Take each line from the material below that includes the string "target" and copy it.

+++

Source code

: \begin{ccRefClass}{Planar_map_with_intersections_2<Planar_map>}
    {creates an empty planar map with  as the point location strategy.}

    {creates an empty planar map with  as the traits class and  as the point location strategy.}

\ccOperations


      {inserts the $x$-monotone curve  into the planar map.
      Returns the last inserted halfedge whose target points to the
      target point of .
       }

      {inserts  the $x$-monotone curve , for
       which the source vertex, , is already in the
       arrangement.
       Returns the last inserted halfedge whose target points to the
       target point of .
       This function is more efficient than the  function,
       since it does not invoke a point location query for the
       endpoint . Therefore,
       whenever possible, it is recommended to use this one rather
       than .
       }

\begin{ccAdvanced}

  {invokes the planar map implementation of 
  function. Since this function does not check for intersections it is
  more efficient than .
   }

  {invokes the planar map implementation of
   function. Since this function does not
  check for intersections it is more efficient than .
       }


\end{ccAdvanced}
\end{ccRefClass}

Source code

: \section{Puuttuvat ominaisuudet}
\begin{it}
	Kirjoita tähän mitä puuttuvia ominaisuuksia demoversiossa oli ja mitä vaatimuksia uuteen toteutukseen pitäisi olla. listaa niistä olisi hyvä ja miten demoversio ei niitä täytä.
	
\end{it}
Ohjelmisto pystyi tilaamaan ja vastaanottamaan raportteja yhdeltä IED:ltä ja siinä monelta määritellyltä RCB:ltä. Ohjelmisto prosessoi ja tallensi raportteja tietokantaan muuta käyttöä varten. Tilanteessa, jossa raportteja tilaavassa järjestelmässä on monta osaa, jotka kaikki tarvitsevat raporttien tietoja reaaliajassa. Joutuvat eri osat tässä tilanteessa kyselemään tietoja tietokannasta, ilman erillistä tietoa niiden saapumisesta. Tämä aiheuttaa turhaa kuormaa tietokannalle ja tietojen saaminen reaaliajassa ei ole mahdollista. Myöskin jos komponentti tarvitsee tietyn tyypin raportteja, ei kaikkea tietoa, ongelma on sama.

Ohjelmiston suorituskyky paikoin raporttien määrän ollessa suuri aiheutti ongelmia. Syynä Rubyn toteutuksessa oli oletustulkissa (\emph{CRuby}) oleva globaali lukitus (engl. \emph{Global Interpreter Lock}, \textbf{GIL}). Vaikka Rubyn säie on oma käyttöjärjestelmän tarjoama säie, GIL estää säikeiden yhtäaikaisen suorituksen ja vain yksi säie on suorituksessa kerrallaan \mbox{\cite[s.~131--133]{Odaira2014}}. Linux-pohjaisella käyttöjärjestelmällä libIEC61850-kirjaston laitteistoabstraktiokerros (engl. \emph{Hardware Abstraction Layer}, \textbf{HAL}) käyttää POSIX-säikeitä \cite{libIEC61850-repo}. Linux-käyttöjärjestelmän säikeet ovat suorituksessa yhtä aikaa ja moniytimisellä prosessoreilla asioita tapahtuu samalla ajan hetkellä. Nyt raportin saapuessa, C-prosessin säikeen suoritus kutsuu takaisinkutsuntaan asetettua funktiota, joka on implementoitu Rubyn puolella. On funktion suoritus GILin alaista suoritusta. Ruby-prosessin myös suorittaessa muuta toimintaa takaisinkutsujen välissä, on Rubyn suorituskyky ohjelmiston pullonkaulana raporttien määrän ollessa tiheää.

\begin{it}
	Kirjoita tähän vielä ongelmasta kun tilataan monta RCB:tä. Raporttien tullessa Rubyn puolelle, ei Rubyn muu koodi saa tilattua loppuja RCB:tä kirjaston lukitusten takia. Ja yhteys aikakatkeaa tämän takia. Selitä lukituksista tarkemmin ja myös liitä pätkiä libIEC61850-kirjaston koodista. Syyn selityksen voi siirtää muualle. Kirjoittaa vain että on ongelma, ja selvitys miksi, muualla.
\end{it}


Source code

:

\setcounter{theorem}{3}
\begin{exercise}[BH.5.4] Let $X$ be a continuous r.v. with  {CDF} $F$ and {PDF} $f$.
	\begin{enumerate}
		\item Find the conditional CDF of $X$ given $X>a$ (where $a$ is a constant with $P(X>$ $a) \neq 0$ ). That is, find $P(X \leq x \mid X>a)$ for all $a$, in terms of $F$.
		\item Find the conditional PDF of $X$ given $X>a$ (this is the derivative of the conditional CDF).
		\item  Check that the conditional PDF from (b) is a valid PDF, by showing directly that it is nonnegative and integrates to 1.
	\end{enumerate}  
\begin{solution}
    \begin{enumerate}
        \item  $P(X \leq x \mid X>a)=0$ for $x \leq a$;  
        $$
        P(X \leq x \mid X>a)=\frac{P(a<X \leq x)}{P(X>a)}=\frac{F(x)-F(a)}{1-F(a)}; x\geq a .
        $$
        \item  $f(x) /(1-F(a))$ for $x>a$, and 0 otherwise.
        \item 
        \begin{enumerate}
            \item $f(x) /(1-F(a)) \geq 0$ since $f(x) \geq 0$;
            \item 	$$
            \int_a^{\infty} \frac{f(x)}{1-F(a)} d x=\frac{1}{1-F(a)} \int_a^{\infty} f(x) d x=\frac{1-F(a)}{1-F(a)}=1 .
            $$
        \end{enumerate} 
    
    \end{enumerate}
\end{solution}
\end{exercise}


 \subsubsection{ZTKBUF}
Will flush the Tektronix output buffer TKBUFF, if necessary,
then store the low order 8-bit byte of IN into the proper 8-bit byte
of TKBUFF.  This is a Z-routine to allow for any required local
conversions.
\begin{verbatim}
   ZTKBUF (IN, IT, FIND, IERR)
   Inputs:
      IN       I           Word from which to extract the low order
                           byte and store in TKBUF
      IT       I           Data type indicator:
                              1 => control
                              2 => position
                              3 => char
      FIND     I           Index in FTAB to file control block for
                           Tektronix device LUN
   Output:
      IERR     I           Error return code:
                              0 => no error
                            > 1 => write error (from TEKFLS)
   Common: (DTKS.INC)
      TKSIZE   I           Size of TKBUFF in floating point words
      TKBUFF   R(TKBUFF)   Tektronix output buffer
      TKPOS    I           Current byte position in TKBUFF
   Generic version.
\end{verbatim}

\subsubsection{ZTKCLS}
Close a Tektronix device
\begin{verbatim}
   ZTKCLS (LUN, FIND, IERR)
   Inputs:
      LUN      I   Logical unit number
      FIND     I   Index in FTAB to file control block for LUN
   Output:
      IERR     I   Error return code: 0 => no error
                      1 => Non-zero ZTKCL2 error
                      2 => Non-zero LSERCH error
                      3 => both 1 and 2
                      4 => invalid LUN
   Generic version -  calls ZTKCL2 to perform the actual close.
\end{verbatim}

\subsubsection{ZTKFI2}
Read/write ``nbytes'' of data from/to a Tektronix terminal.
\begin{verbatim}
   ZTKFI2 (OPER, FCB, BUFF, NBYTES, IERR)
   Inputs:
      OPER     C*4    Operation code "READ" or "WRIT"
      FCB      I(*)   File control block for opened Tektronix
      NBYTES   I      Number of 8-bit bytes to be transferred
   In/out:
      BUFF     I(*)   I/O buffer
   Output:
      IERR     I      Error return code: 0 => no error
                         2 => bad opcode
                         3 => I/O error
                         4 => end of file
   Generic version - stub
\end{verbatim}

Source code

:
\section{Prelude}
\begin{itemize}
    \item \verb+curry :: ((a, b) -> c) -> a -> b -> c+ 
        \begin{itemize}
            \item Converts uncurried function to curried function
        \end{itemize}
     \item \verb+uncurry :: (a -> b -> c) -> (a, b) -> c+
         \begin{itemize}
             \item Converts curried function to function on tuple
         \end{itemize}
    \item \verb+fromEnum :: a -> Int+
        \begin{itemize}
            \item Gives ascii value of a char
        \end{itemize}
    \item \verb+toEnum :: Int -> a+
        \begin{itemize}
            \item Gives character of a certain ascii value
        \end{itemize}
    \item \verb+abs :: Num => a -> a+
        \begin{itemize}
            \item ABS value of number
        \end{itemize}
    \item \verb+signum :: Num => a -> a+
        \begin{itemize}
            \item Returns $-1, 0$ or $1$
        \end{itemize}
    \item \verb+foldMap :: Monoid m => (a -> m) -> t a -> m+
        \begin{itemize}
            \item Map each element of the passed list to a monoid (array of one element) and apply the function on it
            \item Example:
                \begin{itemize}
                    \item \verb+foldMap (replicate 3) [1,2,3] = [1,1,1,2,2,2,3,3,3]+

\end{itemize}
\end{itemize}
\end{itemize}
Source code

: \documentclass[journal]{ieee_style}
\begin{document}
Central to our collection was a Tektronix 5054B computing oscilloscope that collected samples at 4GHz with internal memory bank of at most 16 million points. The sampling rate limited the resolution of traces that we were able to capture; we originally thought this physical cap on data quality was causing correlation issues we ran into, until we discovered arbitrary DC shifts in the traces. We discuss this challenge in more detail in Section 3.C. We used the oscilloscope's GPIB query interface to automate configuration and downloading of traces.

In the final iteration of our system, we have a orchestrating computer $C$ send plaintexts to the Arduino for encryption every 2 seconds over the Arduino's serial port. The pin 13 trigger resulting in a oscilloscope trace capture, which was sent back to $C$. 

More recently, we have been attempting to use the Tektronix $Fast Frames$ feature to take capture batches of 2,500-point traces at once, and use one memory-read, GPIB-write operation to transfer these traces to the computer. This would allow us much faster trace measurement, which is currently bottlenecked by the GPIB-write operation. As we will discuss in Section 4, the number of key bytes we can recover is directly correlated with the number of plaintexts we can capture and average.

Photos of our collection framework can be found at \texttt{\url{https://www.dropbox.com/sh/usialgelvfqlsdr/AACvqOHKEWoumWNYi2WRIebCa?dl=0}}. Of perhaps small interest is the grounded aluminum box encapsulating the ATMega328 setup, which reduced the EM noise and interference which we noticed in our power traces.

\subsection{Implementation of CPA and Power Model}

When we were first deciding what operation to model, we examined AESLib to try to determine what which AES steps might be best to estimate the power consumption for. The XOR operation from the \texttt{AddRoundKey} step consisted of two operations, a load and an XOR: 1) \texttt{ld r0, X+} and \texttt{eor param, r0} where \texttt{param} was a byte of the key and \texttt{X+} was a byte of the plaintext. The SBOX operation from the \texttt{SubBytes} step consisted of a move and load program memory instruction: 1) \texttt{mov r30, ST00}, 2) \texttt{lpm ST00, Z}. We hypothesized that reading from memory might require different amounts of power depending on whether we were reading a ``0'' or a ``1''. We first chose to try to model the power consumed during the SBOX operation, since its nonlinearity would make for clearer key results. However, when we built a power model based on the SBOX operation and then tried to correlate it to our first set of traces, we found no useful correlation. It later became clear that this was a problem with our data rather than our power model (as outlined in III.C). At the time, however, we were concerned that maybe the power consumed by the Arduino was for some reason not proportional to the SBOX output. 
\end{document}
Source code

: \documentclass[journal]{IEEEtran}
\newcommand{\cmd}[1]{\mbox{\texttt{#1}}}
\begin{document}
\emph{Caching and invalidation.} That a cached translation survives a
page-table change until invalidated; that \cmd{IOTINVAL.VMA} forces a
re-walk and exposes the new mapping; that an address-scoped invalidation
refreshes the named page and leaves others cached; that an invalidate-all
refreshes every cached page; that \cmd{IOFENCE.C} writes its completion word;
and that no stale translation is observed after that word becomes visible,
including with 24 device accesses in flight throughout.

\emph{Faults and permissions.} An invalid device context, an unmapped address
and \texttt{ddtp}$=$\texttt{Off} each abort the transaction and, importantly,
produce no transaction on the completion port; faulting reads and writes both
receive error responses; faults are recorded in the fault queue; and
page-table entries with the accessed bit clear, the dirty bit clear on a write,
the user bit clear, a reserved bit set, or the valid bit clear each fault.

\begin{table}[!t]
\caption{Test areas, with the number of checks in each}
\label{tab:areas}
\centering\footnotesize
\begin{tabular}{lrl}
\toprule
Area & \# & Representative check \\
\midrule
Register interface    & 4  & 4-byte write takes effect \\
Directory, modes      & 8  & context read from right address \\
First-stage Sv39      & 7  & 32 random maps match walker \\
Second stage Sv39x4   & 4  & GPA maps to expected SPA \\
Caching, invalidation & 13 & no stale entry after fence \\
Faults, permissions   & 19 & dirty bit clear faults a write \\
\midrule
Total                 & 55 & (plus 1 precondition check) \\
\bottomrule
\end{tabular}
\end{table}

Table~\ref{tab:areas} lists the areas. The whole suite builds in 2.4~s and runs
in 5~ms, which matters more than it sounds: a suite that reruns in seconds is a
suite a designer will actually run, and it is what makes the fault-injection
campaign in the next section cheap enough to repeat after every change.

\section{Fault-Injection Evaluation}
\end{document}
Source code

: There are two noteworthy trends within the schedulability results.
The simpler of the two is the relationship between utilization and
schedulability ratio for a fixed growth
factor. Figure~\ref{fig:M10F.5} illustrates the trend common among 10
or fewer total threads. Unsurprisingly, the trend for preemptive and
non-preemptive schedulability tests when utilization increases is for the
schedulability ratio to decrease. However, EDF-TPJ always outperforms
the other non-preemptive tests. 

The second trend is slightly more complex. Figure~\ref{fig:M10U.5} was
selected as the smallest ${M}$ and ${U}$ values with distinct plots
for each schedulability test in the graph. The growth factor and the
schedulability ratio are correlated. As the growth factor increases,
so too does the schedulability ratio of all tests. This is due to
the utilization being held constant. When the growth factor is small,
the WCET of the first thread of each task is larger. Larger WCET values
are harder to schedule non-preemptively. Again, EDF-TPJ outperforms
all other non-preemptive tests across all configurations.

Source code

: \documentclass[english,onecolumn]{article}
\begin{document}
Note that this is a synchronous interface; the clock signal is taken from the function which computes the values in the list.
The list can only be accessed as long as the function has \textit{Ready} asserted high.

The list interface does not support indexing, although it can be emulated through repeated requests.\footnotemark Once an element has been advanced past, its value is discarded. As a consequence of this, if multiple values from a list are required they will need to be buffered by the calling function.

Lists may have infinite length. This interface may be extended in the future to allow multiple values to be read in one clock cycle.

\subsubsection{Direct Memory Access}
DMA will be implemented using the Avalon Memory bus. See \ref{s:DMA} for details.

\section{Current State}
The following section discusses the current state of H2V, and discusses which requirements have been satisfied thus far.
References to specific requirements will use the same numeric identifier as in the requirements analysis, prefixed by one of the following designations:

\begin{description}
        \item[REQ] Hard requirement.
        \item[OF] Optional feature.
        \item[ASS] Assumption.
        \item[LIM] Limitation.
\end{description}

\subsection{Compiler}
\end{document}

+++

#### [Final answer]
      Returns the last inserted halfedge whose target points to the
      target point of .
       Returns the last inserted halfedge whose target points to the
       target point of .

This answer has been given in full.